Sysadmin blog Next year will see the 20th anniversary of IEEE 802.1Q, the standard that defines the tagged VLAN for Ethernet networks. Despite it being two decades since modern VLANs started being used in anger a significant number of systems administrators remain afraid of them. Unfortunately, the time is upon us where VLANs are becoming a necessity even in small businesses.
VLANs are used to simulate the physical segmentation of networks without having to actually create separate physical networks. Let's say, for example, that I had two networks that were both set up to be 10.0.0.0/24, and for some reason I needed to run them on the same physical infrastructure - perhaps because of a merger - but they couldn't actually be on the same network.

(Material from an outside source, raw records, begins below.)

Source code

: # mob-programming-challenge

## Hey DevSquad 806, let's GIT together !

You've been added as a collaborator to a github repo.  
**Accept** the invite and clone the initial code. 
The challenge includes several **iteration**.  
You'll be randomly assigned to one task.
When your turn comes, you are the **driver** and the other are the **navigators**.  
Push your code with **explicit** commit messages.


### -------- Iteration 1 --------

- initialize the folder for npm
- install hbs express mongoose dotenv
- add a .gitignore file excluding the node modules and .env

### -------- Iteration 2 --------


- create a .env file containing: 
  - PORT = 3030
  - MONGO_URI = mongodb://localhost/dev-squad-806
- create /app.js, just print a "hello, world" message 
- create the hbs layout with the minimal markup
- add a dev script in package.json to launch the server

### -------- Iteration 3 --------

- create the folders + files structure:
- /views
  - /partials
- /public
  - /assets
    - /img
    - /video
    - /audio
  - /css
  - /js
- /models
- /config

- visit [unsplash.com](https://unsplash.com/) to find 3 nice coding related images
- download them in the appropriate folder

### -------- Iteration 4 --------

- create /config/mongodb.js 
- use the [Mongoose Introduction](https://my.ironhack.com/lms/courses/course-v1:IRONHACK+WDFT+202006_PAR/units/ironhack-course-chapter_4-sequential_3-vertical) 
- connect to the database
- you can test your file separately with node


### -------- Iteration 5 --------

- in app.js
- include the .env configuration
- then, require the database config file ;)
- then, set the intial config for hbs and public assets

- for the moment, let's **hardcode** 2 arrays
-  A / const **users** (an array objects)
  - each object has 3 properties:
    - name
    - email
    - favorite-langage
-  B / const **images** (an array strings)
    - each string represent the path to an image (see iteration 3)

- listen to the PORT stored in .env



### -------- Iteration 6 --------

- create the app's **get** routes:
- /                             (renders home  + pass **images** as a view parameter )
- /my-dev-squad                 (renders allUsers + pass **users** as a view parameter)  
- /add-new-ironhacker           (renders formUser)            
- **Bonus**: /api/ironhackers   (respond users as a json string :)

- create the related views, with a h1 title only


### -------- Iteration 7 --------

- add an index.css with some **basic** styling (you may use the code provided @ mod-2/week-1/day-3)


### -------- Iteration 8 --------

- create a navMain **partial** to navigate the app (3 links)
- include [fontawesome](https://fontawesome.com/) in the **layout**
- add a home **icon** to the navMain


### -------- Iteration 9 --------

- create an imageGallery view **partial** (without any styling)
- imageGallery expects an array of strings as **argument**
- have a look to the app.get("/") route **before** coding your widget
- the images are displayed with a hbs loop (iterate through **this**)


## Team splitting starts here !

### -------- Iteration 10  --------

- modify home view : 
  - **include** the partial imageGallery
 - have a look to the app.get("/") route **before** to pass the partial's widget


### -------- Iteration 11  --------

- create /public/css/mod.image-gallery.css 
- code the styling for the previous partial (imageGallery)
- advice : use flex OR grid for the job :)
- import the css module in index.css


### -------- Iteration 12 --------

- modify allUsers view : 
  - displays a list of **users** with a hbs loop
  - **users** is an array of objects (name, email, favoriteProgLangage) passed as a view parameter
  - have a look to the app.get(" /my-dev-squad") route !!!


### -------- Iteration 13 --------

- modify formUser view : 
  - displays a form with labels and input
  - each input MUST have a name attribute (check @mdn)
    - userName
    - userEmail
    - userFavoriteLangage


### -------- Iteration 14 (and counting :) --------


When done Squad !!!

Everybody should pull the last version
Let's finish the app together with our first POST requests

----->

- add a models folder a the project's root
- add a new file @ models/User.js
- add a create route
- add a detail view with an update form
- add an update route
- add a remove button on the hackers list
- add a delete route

Before VLANs, this was impossible. You simply could not have two systems with the same IP address on the same physical network. With VLANs, you can, so long as at least one of the networks is set up to be on a separate VLAN.
To understand the technical bits, it's easiest to start with a little bit about how tagging works in practice.
Tagging in practice
Implementing VLANs requires understanding the three basic port types. Access ports only allow untagged packets. Trunk ports only allow tagged packets. Hybrid ports allow both kinds of packets.
On most networks, end user devices plugged into switches don't have to configure a VLAN to access the network. Your Windows workstation, for example, probably just plugs in, gets an IP address via DHCP and you're off to the races. This doesn't mean that the traffic from that port isn't going to participate in a VLAN, it just means that anything attached to that port doesn't need to worry about it.
One can configure a switch to tag all traffic on an untagged port as a given VLAN. So, for example, I could say that all traffic in and out of ports 1-8 was VLAN 10, all traffic in and out of ports 9-12 was VLAN 20, and ports 13-16 were trunk ports that only passed tagged traffic.
If I plugged a computer into port 1 and port 8 they could talk to one another because they are both on LAN 10, however, a computer on port 1 could not talk to one on port 9. This is because port 1's untagged traffic is set for VLAN 10 and port 9's untagged traffic is set for VLAN 20. Similarly, if I plugged a computer into ports 13-16 they couldn't talk to anything because those ports would simply drop untagged traffic.
Also important is the concept of the native VLAN. When creating a switch fabric that includes VLANs switches need to know which VLAN will be connected to ports otherwise unconfigured for VLANs. By default, this is VLAN 1, but this can be changed.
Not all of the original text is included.